--- DATA RECORDS ---
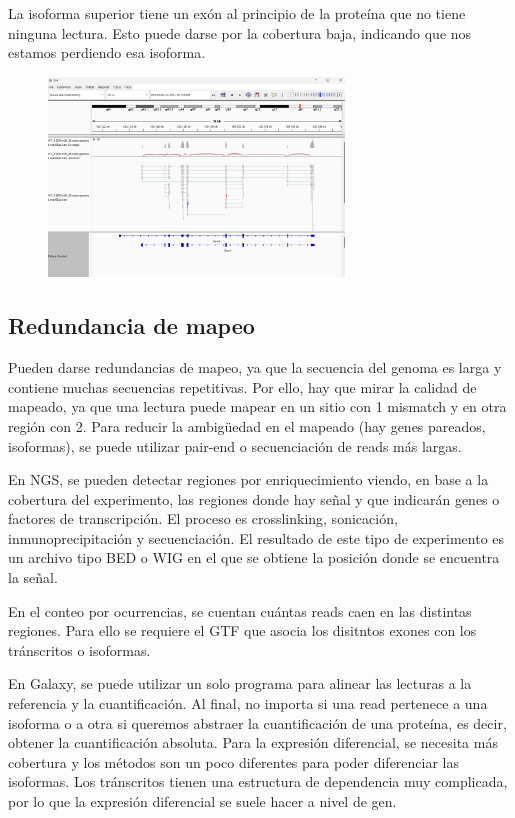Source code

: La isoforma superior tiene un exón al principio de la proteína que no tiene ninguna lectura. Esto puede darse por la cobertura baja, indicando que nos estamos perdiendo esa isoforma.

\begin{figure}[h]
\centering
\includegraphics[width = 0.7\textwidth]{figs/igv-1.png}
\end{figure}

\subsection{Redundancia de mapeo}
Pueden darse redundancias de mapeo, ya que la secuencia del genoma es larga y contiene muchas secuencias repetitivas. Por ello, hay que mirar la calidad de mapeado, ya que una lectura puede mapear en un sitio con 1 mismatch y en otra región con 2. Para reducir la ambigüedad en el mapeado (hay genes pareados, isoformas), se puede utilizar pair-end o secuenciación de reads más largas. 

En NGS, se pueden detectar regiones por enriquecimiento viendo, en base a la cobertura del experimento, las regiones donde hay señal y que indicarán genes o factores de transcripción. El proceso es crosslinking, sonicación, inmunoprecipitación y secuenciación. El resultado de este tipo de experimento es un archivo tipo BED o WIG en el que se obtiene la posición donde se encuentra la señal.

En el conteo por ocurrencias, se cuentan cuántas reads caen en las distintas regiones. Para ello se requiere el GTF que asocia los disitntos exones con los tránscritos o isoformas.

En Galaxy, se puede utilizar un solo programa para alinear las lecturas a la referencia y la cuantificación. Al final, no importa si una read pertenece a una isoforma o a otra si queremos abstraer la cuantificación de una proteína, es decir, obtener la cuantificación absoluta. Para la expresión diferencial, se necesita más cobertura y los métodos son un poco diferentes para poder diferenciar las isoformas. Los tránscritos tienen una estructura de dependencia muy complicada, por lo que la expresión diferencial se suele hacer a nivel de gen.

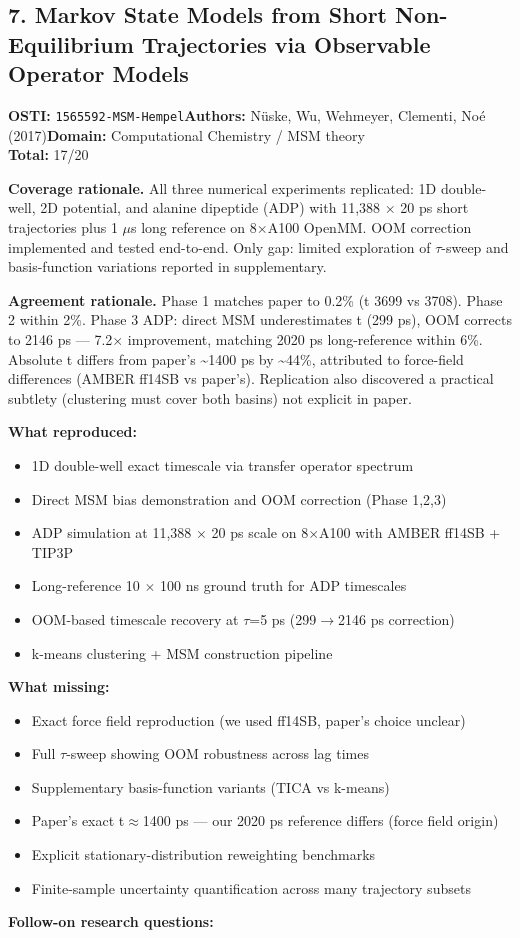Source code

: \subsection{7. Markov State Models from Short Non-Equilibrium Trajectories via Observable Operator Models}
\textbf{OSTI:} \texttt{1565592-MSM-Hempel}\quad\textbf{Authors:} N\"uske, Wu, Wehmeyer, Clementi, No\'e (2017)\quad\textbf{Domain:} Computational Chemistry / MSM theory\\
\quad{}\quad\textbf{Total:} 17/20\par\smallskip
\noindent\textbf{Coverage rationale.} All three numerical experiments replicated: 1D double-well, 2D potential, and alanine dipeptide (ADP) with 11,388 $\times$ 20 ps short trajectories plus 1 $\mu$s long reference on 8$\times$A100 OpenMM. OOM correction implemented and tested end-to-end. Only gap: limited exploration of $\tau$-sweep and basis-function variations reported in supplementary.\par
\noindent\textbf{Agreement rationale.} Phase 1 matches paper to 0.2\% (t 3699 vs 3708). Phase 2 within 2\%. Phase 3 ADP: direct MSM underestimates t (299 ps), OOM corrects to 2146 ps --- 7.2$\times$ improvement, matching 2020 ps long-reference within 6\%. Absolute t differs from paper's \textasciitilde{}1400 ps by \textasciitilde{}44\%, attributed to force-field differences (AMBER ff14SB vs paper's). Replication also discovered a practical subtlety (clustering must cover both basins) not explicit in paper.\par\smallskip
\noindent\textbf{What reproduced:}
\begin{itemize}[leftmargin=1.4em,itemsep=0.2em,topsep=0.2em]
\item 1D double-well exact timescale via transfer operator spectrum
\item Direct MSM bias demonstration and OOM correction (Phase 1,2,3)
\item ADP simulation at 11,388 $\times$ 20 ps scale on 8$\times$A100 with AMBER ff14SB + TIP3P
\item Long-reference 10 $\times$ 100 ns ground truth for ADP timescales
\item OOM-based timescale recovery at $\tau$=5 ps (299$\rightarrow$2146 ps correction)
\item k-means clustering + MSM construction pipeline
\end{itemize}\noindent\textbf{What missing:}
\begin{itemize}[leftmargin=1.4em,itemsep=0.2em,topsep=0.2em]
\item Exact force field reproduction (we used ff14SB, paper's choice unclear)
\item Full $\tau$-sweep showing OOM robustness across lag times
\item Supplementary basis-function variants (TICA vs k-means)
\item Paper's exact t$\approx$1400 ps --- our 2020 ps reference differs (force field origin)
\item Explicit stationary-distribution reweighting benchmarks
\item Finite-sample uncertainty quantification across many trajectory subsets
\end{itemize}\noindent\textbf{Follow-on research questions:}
---
*PROBLEM REQUIREMENTS:* Every record above must be given again exactly; drop the pictures.

*OUTPUT FOR THIS EXERCISE:*
Source code

: La isoforma superior tiene un exón al principio de la proteína que no tiene ninguna lectura. Esto puede darse por la cobertura baja, indicando que nos estamos perdiendo esa isoforma.

\begin{figure}[h]
\centering
\includegraphics[width = 0.7\textwidth]{figs/igv-1.png}
\end{figure}

\subsection{Redundancia de mapeo}
Pueden darse redundancias de mapeo, ya que la secuencia del genoma es larga y contiene muchas secuencias repetitivas. Por ello, hay que mirar la calidad de mapeado, ya que una lectura puede mapear en un sitio con 1 mismatch y en otra región con 2. Para reducir la ambigüedad en el mapeado (hay genes pareados, isoformas), se puede utilizar pair-end o secuenciación de reads más largas. 

En NGS, se pueden detectar regiones por enriquecimiento viendo, en base a la cobertura del experimento, las regiones donde hay señal y que indicarán genes o factores de transcripción. El proceso es crosslinking, sonicación, inmunoprecipitación y secuenciación. El resultado de este tipo de experimento es un archivo tipo BED o WIG en el que se obtiene la posición donde se encuentra la señal.

En el conteo por ocurrencias, se cuentan cuántas reads caen en las distintas regiones. Para ello se requiere el GTF que asocia los disitntos exones con los tránscritos o isoformas.

En Galaxy, se puede utilizar un solo programa para alinear las lecturas a la referencia y la cuantificación. Al final, no importa si una read pertenece a una isoforma o a otra si queremos abstraer la cuantificación de una proteína, es decir, obtener la cuantificación absoluta. Para la expresión diferencial, se necesita más cobertura y los métodos son un poco diferentes para poder diferenciar las isoformas. Los tránscritos tienen una estructura de dependencia muy complicada, por lo que la expresión diferencial se suele hacer a nivel de gen.

Source code

: \subsection{7. Markov State Models from Short Non-Equilibrium Trajectories via Observable Operator Models}
\textbf{OSTI:} \texttt{1565592-MSM-Hempel}\quad\textbf{Authors:} N\"uske, Wu, Wehmeyer, Clementi, No\'e (2017)\quad\textbf{Domain:} Computational Chemistry / MSM theory\\
\quad{}\quad\textbf{Total:} 17/20\par\smallskip
\noindent\textbf{Coverage rationale.} All three numerical experiments replicated: 1D double-well, 2D potential, and alanine dipeptide (ADP) with 11,388 $\times$ 20 ps short trajectories plus 1 $\mu$s long reference on 8$\times$A100 OpenMM. OOM correction implemented and tested end-to-end. Only gap: limited exploration of $\tau$-sweep and basis-function variations reported in supplementary.\par
\noindent\textbf{Agreement rationale.} Phase 1 matches paper to 0.2\% (t 3699 vs 3708). Phase 2 within 2\%. Phase 3 ADP: direct MSM underestimates t (299 ps), OOM corrects to 2146 ps --- 7.2$\times$ improvement, matching 2020 ps long-reference within 6\%. Absolute t differs from paper's \textasciitilde{}1400 ps by \textasciitilde{}44\%, attributed to force-field differences (AMBER ff14SB vs paper's). Replication also discovered a practical subtlety (clustering must cover both basins) not explicit in paper.\par\smallskip
\noindent\textbf{What reproduced:}
\begin{itemize}[leftmargin=1.4em,itemsep=0.2em,topsep=0.2em]
\item 1D double-well exact timescale via transfer operator spectrum
\item Direct MSM bias demonstration and OOM correction (Phase 1,2,3)
\item ADP simulation at 11,388 $\times$ 20 ps scale on 8$\times$A100 with AMBER ff14SB + TIP3P
\item Long-reference 10 $\times$ 100 ns ground truth for ADP timescales
\item OOM-based timescale recovery at $\tau$=5 ps (299$\rightarrow$2146 ps correction)
\item k-means clustering + MSM construction pipeline
\end{itemize}\noindent\textbf{What missing:}
\begin{itemize}[leftmargin=1.4em,itemsep=0.2em,topsep=0.2em]
\item Exact force field reproduction (we used ff14SB, paper's choice unclear)
\item Full $\tau$-sweep showing OOM robustness across lag times
\item Supplementary basis-function variants (TICA vs k-means)
\item Paper's exact t$\approx$1400 ps --- our 2020 ps reference differs (force field origin)
\item Explicit stationary-distribution reweighting benchmarks
\item Finite-sample uncertainty quantification across many trajectory subsets
\end{itemize}\noindent\textbf{Follow-on research questions:}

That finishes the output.